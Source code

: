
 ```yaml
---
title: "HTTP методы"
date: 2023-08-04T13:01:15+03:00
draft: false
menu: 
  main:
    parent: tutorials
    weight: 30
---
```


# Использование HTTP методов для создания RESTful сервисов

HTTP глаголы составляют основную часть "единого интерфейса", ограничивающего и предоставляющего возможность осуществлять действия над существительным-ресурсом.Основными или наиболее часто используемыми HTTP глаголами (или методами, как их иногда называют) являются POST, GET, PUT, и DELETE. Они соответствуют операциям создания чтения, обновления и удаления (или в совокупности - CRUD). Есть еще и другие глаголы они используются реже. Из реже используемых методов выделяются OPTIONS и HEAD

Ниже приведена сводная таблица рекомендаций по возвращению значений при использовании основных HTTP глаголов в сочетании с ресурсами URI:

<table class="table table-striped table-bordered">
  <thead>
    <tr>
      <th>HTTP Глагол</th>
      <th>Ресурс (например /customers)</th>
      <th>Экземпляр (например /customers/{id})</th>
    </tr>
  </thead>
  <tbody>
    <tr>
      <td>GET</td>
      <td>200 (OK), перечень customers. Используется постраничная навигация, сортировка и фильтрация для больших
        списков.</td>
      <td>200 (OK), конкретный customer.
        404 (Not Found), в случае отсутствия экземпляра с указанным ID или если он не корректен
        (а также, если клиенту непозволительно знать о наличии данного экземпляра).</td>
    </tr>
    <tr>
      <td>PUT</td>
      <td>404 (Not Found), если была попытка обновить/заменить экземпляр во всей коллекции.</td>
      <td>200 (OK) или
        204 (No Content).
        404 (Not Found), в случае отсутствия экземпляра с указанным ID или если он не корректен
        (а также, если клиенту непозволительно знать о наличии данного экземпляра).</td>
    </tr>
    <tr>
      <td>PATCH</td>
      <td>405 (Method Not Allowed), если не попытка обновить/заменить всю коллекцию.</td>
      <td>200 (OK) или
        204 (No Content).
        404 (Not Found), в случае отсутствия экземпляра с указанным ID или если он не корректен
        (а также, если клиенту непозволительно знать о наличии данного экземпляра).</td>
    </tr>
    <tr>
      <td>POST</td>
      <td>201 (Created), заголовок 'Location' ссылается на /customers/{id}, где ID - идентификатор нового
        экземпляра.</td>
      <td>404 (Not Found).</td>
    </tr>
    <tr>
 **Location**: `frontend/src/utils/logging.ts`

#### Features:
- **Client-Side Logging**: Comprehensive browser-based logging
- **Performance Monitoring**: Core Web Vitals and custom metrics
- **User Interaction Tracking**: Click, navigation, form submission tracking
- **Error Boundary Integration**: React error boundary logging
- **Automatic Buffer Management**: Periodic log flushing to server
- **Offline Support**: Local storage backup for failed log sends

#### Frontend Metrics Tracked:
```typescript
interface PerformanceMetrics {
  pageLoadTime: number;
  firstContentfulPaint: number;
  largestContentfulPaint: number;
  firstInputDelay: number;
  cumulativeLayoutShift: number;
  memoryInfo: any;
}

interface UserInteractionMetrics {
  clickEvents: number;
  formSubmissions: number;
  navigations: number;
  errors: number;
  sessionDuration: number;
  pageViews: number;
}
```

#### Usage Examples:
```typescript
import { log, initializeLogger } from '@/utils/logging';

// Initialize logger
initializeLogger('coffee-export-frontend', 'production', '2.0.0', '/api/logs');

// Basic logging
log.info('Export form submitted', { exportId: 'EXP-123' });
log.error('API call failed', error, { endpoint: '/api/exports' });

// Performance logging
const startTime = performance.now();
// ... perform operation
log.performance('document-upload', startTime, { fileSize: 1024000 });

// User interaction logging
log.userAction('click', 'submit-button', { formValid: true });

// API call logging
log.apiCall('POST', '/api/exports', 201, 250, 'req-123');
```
__________
◆ TASK TO COMPLETE:
Word for word, reproduce every line of the data.

◆ ANSWER FOR THIS EXERCISE:
Source code

:
 ```yaml
---
title: "HTTP методы"
date: 2023-08-04T13:01:15+03:00
draft: false
menu: 
  main:
    parent: tutorials
    weight: 30
---
```


# Использование HTTP методов для создания RESTful сервисов

HTTP глаголы составляют основную часть "единого интерфейса", ограничивающего и предоставляющего возможность осуществлять действия над существительным-ресурсом.Основными или наиболее часто используемыми HTTP глаголами (или методами, как их иногда называют) являются POST, GET, PUT, и DELETE. Они соответствуют операциям создания чтения, обновления и удаления (или в совокупности - CRUD). Есть еще и другие глаголы они используются реже. Из реже используемых методов выделяются OPTIONS и HEAD

Ниже приведена сводная таблица рекомендаций по возвращению значений при использовании основных HTTP глаголов в сочетании с ресурсами URI:

<table class="table table-striped table-bordered">
  <thead>
    <tr>
      <th>HTTP Глагол</th>
      <th>Ресурс (например /customers)</th>
      <th>Экземпляр (например /customers/{id})</th>
    </tr>
  </thead>
  <tbody>
    <tr>
      <td>GET</td>
      <td>200 (OK), перечень customers. Используется постраничная навигация, сортировка и фильтрация для больших
        списков.</td>
      <td>200 (OK), конкретный customer.
        404 (Not Found), в случае отсутствия экземпляра с указанным ID или если он не корректен
        (а также, если клиенту непозволительно знать о наличии данного экземпляра).</td>
    </tr>
    <tr>
      <td>PUT</td>
      <td>404 (Not Found), если была попытка обновить/заменить экземпляр во всей коллекции.</td>
      <td>200 (OK) или
        204 (No Content).
        404 (Not Found), в случае отсутствия экземпляра с указанным ID или если он не корректен
        (а также, если клиенту непозволительно знать о наличии данного экземпляра).</td>
    </tr>
    <tr>
      <td>PATCH</td>
      <td>405 (Method Not Allowed), если не попытка обновить/заменить всю коллекцию.</td>
      <td>200 (OK) или
        204 (No Content).
        404 (Not Found), в случае отсутствия экземпляра с указанным ID или если он не корректен
        (а также, если клиенту непозволительно знать о наличии данного экземпляра).</td>
    </tr>
    <tr>
      <td>POST</td>
      <td>201 (Created), заголовок 'Location' ссылается на /customers/{id}, где ID - идентификатор нового
        экземпляра.</td>
      <td>404 (Not Found).</td>
    </tr>
    <tr>
 **Location**: `frontend/src/utils/logging.ts`

#### Features:
- **Client-Side Logging**: Comprehensive browser-based logging
- **Performance Monitoring**: Core Web Vitals and custom metrics
- **User Interaction Tracking**: Click, navigation, form submission tracking
- **Error Boundary Integration**: React error boundary logging
- **Automatic Buffer Management**: Periodic log flushing to server
- **Offline Support**: Local storage backup for failed log sends

#### Frontend Metrics Tracked:
```typescript
interface PerformanceMetrics {
  pageLoadTime: number;
  firstContentfulPaint: number;
  largestContentfulPaint: number;
  firstInputDelay: number;
  cumulativeLayoutShift: number;
  memoryInfo: any;
}

interface UserInteractionMetrics {
  clickEvents: number;
  formSubmissions: number;
  navigations: number;
  errors: number;
  sessionDuration: number;
  pageViews: number;
}
```

#### Usage Examples:
```typescript
import { log, initializeLogger } from '@/utils/logging';

// Initialize logger
initializeLogger('coffee-export-frontend', 'production', '2.0.0', '/api/logs');

// Basic logging
log.info('Export form submitted', { exportId: 'EXP-123' });
log.error('API call failed', error, { endpoint: '/api/exports' });

// Performance logging
const startTime = performance.now();
// ... perform operation
log.performance('document-upload', startTime, { fileSize: 1024000 });

// User interaction logging
log.userAction('click', 'submit-button', { formValid: true });

// API call logging
log.apiCall('POST', '/api/exports', 201, 250, 'req-123');
```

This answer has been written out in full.